Sí. Hay potentados, latifundistas y terratenientes. Pero son una minoría exclusiva. Y como su etimología parece indicarlo no es coincidencia la evidente y molesta similitud entre lo exclusivo y lo excluyente. Son aquella franja minúscula de ese vertiginoso triángulo isósceles en donde la concentración de la riqueza en los pocos es grafica y dramáticamente evidente.
Se trata de una de aquellas trampas publicitarias en las que acostumbramos a caer, como indefensos insectos atrapados en una inmensa y circular telaraña.
Las vallas señalan a familias rebosantes de alegría disfrutando de las bondades de bellas viviendas con amplias zonas verdes y metros cuadrados a precios razonables. Con letras minúsculas aparece altivo el logosímbolo de la entidad encargada de sostener la mentira en salas de ventas y apartamentos modelo.

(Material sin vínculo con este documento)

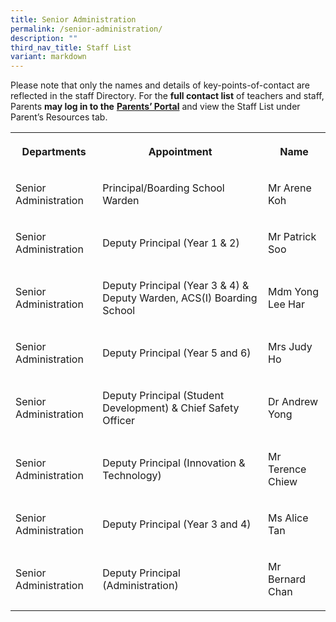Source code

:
 ```yaml
---
title: Senior Administration
permalink: /senior-administration/
description: ""
third_nav_title: Staff List
variant: markdown
---
```

<p>Please note that only the names and details of key-points-of-contact are
reflected in the staff Directory. For the&nbsp;<strong>full contact list</strong>&nbsp;of
teachers and staff, Parents&nbsp;<strong>may log in to the</strong>&nbsp;<strong><a href="http://lms.acsindep.edu.sg/ACSIndep/logon_new.aspx?type=parents" rel="noopener noreferrer nofollow" target="_blank">Parents’ Portal</a></strong>&nbsp;and
view the Staff List under Parent’s Resources tab.</p>
<table style="minWidth: 75px">
<colgroup>
<col>
<col>
<col>
</colgroup>
<tbody>
<tr>
<th rowspan="1" colspan="1">
<p>Departments</p>
</th>
<th rowspan="1" colspan="1">
<p>Appointment</p>
</th>
<th rowspan="1" colspan="1">
<p>Name</p>
</th>
</tr>
<tr>
<td rowspan="1" colspan="1">
<p>Senior Administration</p>
</td>
<td rowspan="1" colspan="1">
<p>Principal/Boarding School Warden</p>
</td>
<td rowspan="1" colspan="1">
<p>Mr Arene Koh</p>
</td>
</tr>
<tr>
<td rowspan="1" colspan="1">
<p>Senior Administration</p>
</td>
<td rowspan="1" colspan="1">
<p>Deputy Principal (Year 1 &amp; 2)</p>
</td>
<td rowspan="1" colspan="1">
<p>Mr Patrick Soo</p>
</td>
</tr>
<tr>
<td rowspan="1" colspan="1">
<p>Senior Administration</p>
</td>
<td rowspan="1" colspan="1">
<p>Deputy Principal (Year 3 &amp; 4) &amp; Deputy Warden, ACS(I) Boarding
School</p>
</td>
<td rowspan="1" colspan="1">
<p>Mdm Yong Lee Har</p>
</td>
</tr>
<tr>
<td rowspan="1" colspan="1">
<p>Senior Administration</p>
</td>
<td rowspan="1" colspan="1">
<p>Deputy Principal (Year 5 and 6)</p>
</td>
<td rowspan="1" colspan="1">
<p>Mrs Judy Ho</p>
</td>
</tr>
<tr>
<td rowspan="1" colspan="1">
<p>Senior Administration</p>
</td>
<td rowspan="1" colspan="1">
<p>Deputy Principal (Student Development) &amp; Chief Safety Officer</p>
</td>
<td rowspan="1" colspan="1">
<p>Dr Andrew Yong</p>
</td>
</tr>
<tr>
<td rowspan="1" colspan="1">
<p>Senior Administration</p>
</td>
<td rowspan="1" colspan="1">
<p>Deputy Principal (Innovation &amp; Technology)</p>
</td>
<td rowspan="1" colspan="1">
<p>Mr Terence Chiew</p>
</td>
</tr>
<tr>
<td rowspan="1" colspan="1">
<p>Senior Administration</p>
</td>
<td rowspan="1" colspan="1">
<p>Deputy Principal (Year 3 and 4)</p>
</td>
<td rowspan="1" colspan="1">
<p>Ms Alice Tan</p>
</td>
</tr>
<tr>
<td rowspan="1" colspan="1">
<p>Senior Administration</p>
</td>
<td rowspan="1" colspan="1">
<p>Deputy Principal (Administration)</p>
</td>
<td rowspan="1" colspan="1">
<p>Mr Bernard Chan</p>
</td>
</tr>

</tbody>
</table>
<p>&nbsp;</p>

En los avisos de prensa y pendones, gentes de todas las edades muestran la más falsa de sus sonrisas con el mercantil propósito de convencer a los compradores en potencia de la engañosa bondad de hacerse dueños de alguna propiedad, vertical u horizontal, mediante accesibles cuotas diferidas a 20 ó 30 años y un abono inicial cercano a sus precarios alcances económicos.

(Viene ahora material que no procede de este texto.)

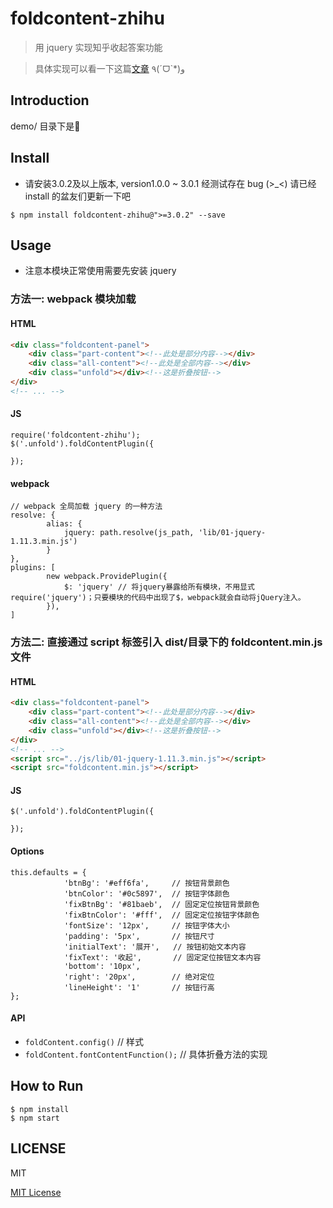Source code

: # foldcontent-zhihu

> 用 jquery 实现知乎收起答案功能

> 具体实现可以看一下这篇[文章](https://segmentfault.com/a/1190000007503399) ٩(ˊᗜˋ*)و

## Introduction

demo/ 目录下是🌰

## Install

* 请安装3.0.2及以上版本, version1.0.0 ~ 3.0.1 经测试存在 bug (>_<) 请已经 install 的盆友们更新一下吧

```
$ npm install foldcontent-zhihu@">=3.0.2" --save
```


## Usage

* 注意本模块正常使用需要先安装 jquery

### 方法一: webpack 模块加载  

#### HTML
```HTML
<div class="foldcontent-panel">
    <div class="part-content"><!--此处是部分内容--></div>
    <div class="all-content"><!--此处是全部内容--></div>
    <div class="unfold"></div><!--这是折叠按钮-->
</div>
<!-- ... -->
```

#### JS

```JS
require('foldcontent-zhihu');
$('.unfold').foldContentPlugin({ 
   
});
```

#### webpack

```
// webpack 全局加载 jquery 的一种方法
resolve: {
        alias: {
            jquery: path.resolve(js_path, 'lib/01-jquery-1.11.3.min.js')
        }
},
plugins: [ 
        new webpack.ProvidePlugin({
            $: 'jquery' // 将jquery暴露给所有模块，不用显式require('jquery')；只要模块的代码中出现了$，webpack就会自动将jQuery注入。
        }),
]
```

### 方法二: 直接通过 script 标签引入 dist/目录下的 foldcontent.min.js 文件

#### HTML

```HTML
<div class="foldcontent-panel">
    <div class="part-content"><!--此处是部分内容--></div>
    <div class="all-content"><!--此处是全部内容--></div>
    <div class="unfold"></div><!--这是折叠按钮-->
</div>
<!-- ... -->
<script src="../js/lib/01-jquery-1.11.3.min.js"></script>
<script src="foldcontent.min.js"></script>
```

#### JS

```JS
$('.unfold').foldContentPlugin({ 
   
});
```

#### Options

```JS
this.defaults = {
            'btnBg': '#eff6fa',     // 按钮背景颜色
            'btnColor': '#0c5897',  // 按钮字体颜色
            'fixBtnBg': '#81baeb',  // 固定定位按钮背景颜色
            'fixBtnColor': '#fff',  // 固定定位按钮字体颜色
            'fontSize': '12px',     // 按钮字体大小
            'padding': '5px',       // 按钮尺寸
            'initialText': '展开',   // 按钮初始文本内容
            'fixText': '收起',       // 固定定位按钮文本内容
            'bottom': '10px',       
            'right': '20px',        // 绝对定位
            'lineHeight': '1'       // 按钮行高
};
```

#### API

+ `foldContent.config()`                // 样式
+ `foldContent.fontContentFunction();`  // 具体折叠方法的实现

## How to Run 

```
$ npm install
$ npm start
```


## LICENSE

MIT

[MIT License](https://github.com/luyilin/foldcontent-zhihu/blob/master/LICENSE)
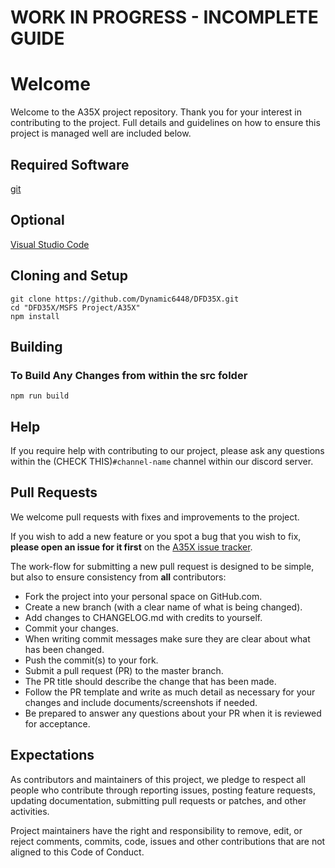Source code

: # WORK IN PROGRESS - INCOMPLETE GUIDE
# Welcome

Welcome to the A35X project repository. Thank you for your interest in contributing to the project. Full details and guidelines on how to ensure this project is managed well are included below.

## Required Software

[git](https://git-scm.com/downloads)

## Optional

[Visual Studio Code](https://code.visualstudio.com/download)

## Cloning and Setup

```shell
git clone https://github.com/Dynamic6448/DFD35X.git
cd "DFD35X/MSFS Project/A35X"
npm install
```

## Building

### To Build Any Changes from within the src folder
```shell
npm run build
```

## Help
If you require help with contributing to our project, please ask any questions within the (CHECK THIS)`#channel-name` channel within our discord server.

## Pull Requests

We welcome pull requests with fixes and improvements to the project.

If you wish to add a new feature or you spot a bug that you wish to fix, **please open an issue for it first** on the [A35X issue tracker](https://github.com/Dynamic6448/DFD35X/issues).

The work-flow for submitting a new pull request is designed to be simple, but also to ensure consistency from **all** contributors:
* Fork the project into your personal space on GitHub.com.
* Create a new branch (with a clear name of what is being changed).
* Add changes to CHANGELOG.md with credits to yourself.
* Commit your changes.
* When writing commit messages make sure they are clear about what has been changed.
* Push the commit(s) to your fork.
* Submit a pull request (PR) to the master branch.
* The PR title should describe the change that has been made.
* Follow the PR template and write as much detail as necessary for your changes and include documents/screenshots if needed.
* Be prepared to answer any questions about your PR when it is reviewed for acceptance.

## Expectations
As contributors and maintainers of this project, we pledge to respect all people who contribute through reporting issues, posting feature requests, updating documentation, submitting pull requests or patches, and other activities.

Project maintainers have the right and responsibility to remove, edit, or reject comments, commits, code, issues and other contributions that are not aligned to this Code of Conduct.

Los nombres tienen un tinte de escasa originalidad: Arboleda de Castilla, Balcones del Pórtico, Mirador de la Sabana, El Rincón de la Alameda o Altos de Suba, intentando, en forma fallida, sugerir la idea de confortabilidad y placidez venideras.
Uno a uno, cautos e incautos van entrando en la eterna ronda en espiral. Pero al final de los días lo cierto es que aquel que decide hacerse a una residencia propia cancelable a plazos termina por pagarla unas tres o cuatro veces, en una dinámica exponencial y geométrica.
Es cosa infame el que las acreencias por conceptos de bienes raíces terminen por superar de lejos a los valores reales de éstos.
Primero fue el UPAC. Luego las siglas siniestras fueron reemplazadas por la nada innovadora UVR. No era más que una forma de cambiar de nombre a una enfermedad —y además terminal— que a la postre permanecería endémica. Porque en el tema de préstamos pagaderos a largos plazos sólo hay una verdad. Y es que la clase media vive a crédito y muere de contado.